The intent of the OAC collective is to avoid as many conversations as possible around recovery plans and change orders, and technology can help do that.

The core mission of OnSiteIQ is to alert owners immediately through an AI-driven platform that delays, or even the potential for delays, are at risk of hitting the project. This extends into improving the OAC meeting by creating transparency and increasing collaboration with OnsiteIQ real time schedule awareness, talking points, and action items with a unified set of objective data that the owner, architect, and contractor all have access to.

When it comes down to an AI solution predicting delays, there is no other tool in the industry that provides data accuracy and the specificity of data, like OnSiteIQ. If you are interested you can explore OnSiteIQ’s offer of a free demo.

Where OnSiteIQ rises above its competition is in the specificity of data. Not only can the project be given a 95% accurate estimate on progress, delays and potential delays for the project, but each specific discipline occurring at an exact location within the job site.

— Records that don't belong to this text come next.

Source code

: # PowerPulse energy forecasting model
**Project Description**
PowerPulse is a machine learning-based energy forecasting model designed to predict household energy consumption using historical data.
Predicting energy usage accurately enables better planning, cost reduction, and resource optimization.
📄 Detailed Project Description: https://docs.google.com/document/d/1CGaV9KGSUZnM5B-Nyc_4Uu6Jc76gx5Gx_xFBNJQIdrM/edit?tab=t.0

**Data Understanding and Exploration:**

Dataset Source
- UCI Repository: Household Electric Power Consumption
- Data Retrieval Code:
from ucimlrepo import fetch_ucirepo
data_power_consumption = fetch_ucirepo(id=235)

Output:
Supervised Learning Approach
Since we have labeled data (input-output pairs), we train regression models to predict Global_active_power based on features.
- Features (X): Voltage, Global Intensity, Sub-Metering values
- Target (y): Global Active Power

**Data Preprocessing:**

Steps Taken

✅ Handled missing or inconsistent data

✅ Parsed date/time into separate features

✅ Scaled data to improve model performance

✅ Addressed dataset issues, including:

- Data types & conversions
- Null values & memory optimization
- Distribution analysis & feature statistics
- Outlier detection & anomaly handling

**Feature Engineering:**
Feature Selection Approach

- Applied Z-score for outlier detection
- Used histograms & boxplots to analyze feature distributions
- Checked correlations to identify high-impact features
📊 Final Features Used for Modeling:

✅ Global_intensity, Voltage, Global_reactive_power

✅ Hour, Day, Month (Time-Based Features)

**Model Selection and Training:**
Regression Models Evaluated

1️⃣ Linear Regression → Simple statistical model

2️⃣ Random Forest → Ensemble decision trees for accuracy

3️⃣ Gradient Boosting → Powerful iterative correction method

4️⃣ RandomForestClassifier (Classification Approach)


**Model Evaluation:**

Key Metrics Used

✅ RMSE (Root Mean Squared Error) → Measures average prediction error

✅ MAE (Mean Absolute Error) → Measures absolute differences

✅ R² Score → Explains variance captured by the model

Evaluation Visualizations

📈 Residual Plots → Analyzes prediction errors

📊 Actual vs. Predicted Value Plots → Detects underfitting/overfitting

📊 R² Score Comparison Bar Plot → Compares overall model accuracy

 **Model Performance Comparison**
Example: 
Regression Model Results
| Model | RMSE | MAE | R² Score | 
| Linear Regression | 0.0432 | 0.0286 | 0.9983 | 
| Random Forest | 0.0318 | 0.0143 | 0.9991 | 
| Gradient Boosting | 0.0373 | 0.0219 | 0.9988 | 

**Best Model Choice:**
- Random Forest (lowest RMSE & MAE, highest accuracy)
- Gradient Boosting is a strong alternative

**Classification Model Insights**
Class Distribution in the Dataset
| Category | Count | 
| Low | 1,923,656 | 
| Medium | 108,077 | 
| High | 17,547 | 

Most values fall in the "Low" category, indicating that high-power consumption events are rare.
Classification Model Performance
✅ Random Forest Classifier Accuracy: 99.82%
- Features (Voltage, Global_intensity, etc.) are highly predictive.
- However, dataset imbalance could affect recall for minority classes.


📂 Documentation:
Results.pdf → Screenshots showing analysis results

Holding a Contractor’s Feet to the Fire

With technology driving the communications of a construction project, a contractor is beholden to the objective data set that is made available to the owner and/or developer. What this means is that an owner can approach the weekly OAC meeting well-informed of the project’s status, and the OAC meeting can be conducted on discussing three month lookaheads, and not discussing at length issues that have happened in the past, that the owner/developer are hearing about for the first time.

This is what we mean by holding a contractor’s feet to the fire. The owner has the real-time data that provides them the opportunity to challenge the contractor to finish on time and maintain schedule adherence.

With technology like OnSiteIQ, there is no reason to fall behind anymore.